I've been shark fishing for a few years and have caught them at various distances from the beach. I tend to yak my bait out really far most of the time, in Pensacola I've dropped beyond the 2nd sand bar which can be 300-400 yards; in between the sandbars (75-200 yards); and caught them on spinning reels that I just casted out (though, they can be see that close). With that being said, I've also landed a 5' ish blacktip while retrieving my line to pack up and go home. The bait couldn't have been further than 20-30 yards off the beach when it hit. So what can you take from this? So long as you have patience and are fishing at the right time of day with proper bait, you can probably hook up on a shark just wading out a bit and slinging some bait. I you have more specific questions, feel free to ask or PM me. Enjoy your trip.


----------



## lowprofile (Jan 6, 2013)

i was told there's no shore fishing in march in destin. closed for the party season. ill have to confirm though.


----------



## atwood87 (Feb 17, 2013)

*march shark fishing*

Hawkeye,
I have the exact same plan in mid march as well. Family stuff during day and fish at night, I hope that comment about beach closed to fishing is not right, 3/16 to 3/23.


----------



## Mainsailman (Jan 5, 2013)

I heard that black tip are tearing up the Perdido Bay. Any word from anyone here?


----------



## ckhawkeye51 (Jan 31, 2013)

The last few years we have always been able to fish off the beach during those times, I've just never targeted sharks so I'm
Pretty sure we are good. Worst case scenario I walk down the beach a couple hundred yards and fish from the jetty


----------



## ckhawkeye51 (Jan 31, 2013)

Will the Beach restoration in Destin right now effect the shark fishing in March?? While I got you guys....would you guys use 14/0 Mustad Demon Circles or 15/0 Regular mustad circles thatI ordered from leardertec? Thanks all for the help so far....everyone on this site is great!


----------



## ckhawkeye51 (Jan 31, 2013)

Lowprofile,

Anymore reports from the Destin area?? I always enjoy reading them! :thumbup:


----------



## froglegs (Mar 24, 2008)

I am an 'amateur' sharker off the beach. i have done it maybe three times. i have beached two, lost one, and fought one for 3.5 hours before losing him at the beach. I have soaked baits for about 3 hours total. There are lots of sharks to be caught.

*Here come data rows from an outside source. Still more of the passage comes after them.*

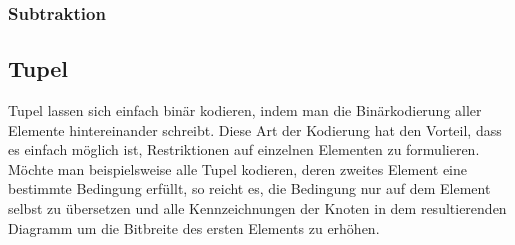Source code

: \subsubsection{Subtraktion}


\subsection{Tupel}
Tupel lassen sich einfach binär kodieren, indem man die Binärkodierung aller Elemente hintereinander schreibt.
Diese Art der Kodierung hat den Vorteil, dass es einfach möglich ist, Restriktionen auf einzelnen Elementen zu formulieren.
Möchte man beispielsweise alle Tupel kodieren, deren zweites Element eine bestimmte Bedingung erfüllt, so reicht es, die Bedingung nur auf dem Element selbst zu übersetzen und alle Kennzeichnungen der Knoten in dem resultierenden Diagramm um die Bitbreite des ersten Elements zu erhöhen.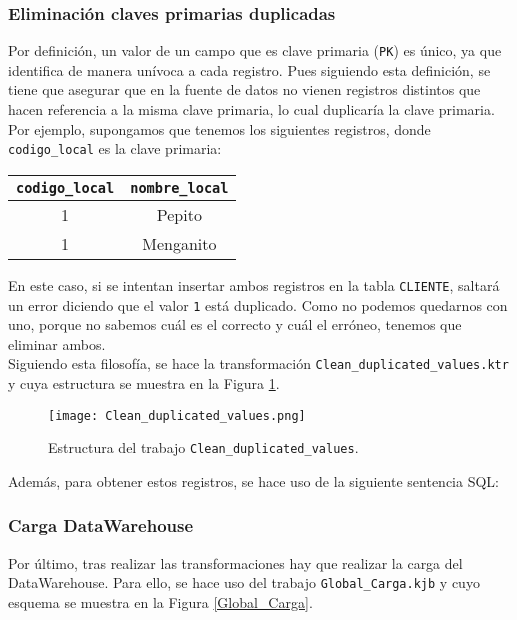 \subsubsection*{Eliminación claves primarias duplicadas}
Por definición, un valor de un campo que es clave primaria (\texttt{PK}) es único, ya que identifica de manera unívoca a cada registro. Pues siguiendo esta definición, se tiene que asegurar que en la fuente de datos no vienen registros distintos que hacen referencia a la misma clave primaria, lo cual duplicaría la clave primaria. Por ejemplo, supongamos que tenemos los siguientes registros, donde \texttt{codigo\_local} es la clave primaria:

\begin{center} 
\begin{table}[!th]
\begin{tabular}{|c|c|} \hline
\texttt{codigo\_local} & \texttt{nombre\_local} \\ \hline
1 & Pepito \\ \hline
1 & Menganito \\ \hline 
\end{tabular}
\centering
\end{table}
\end{center}

En este caso, si se intentan insertar ambos registros en la tabla \texttt{CLIENTE}, saltará un error diciendo que el valor \texttt{1} está duplicado. Como no podemos quedarnos con uno, porque no sabemos cuál es el correcto y cuál el erróneo, tenemos que eliminar ambos.\\

Siguiendo esta filosofía, se hace la transformación \texttt{Clean\_duplicated\_values.ktr} y cuya estructura se muestra en la Figura \ref{duplicated_values}.

\begin{figure}[!th]
\texttt{[image: Clean\_duplicated\_values.png]}
\centering
\caption{Estructura del trabajo \texttt{Clean\_duplicated\_values}.}
\label{duplicated_values}
\end{figure}

Además, para obtener estos registros, se hace uso de la siguiente sentencia SQL:





\medskip
\subsubsection{Carga DataWarehouse}
Por último, tras realizar las transformaciones hay que realizar la carga del DataWarehouse. Para ello, se hace uso del trabajo \texttt{Global\_Carga.kjb} y cuyo esquema se muestra en la Figura \ref{Global_Carga}.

my son catches the bait, i filet it and hook cast a filet off the first bar into the trough and wait. I have had a spinner grab the bait before it hit the bottom.


----------



## ckhawkeye51 (Jan 31, 2013)

Frogleggs,

What part of Florida were you in
And what time of year? Being from Iowa my family thinks
I am nuts trying to catch a shark from the beach this
Spring break in destin. I would love to put my first one on the beach with them there to experience it with me!


----------



## MoganMan (Feb 24, 2013)

Me and my friends shark fish just about every week when the weather is decent, that being said we have not been out in a few months, biggest shark we caught was a 61 inch bullshark on half of a pinfish near the pensacola fishing pier.


----------



## ckhawkeye51 (Jan 31, 2013)

That's a really good pic! Do you guys usually cast from shore? Do you guys think a 4 ounce Sputnik style sinker will hold half a mackeral or bluefish if u cast that out? My 12 foot tsunami airwave surf rod is only rated for 4-6 ounces


----------



## MoganMan (Feb 24, 2013)

If we could we would kayak out our baits, but honestly from our past experiences it really isn't necessary, we just cast them out. 4 ounces should be plenty unless it is extremely rough, I normally use a 2 ounce or 3 ounce pyramid. And if it is flat I use my special egg sinker rig which allows me to cast much further out then I normally can, but this only works if it is flat otherwise the sinker will roll around and get pushed in.


----------



## lowprofile (Jan 6, 2013)

Judging by the snout, dorsal and brownish color that looks like a sand bar. The bulls we've ran into are heavier bodied and have shorter, rounded dorsals.


----------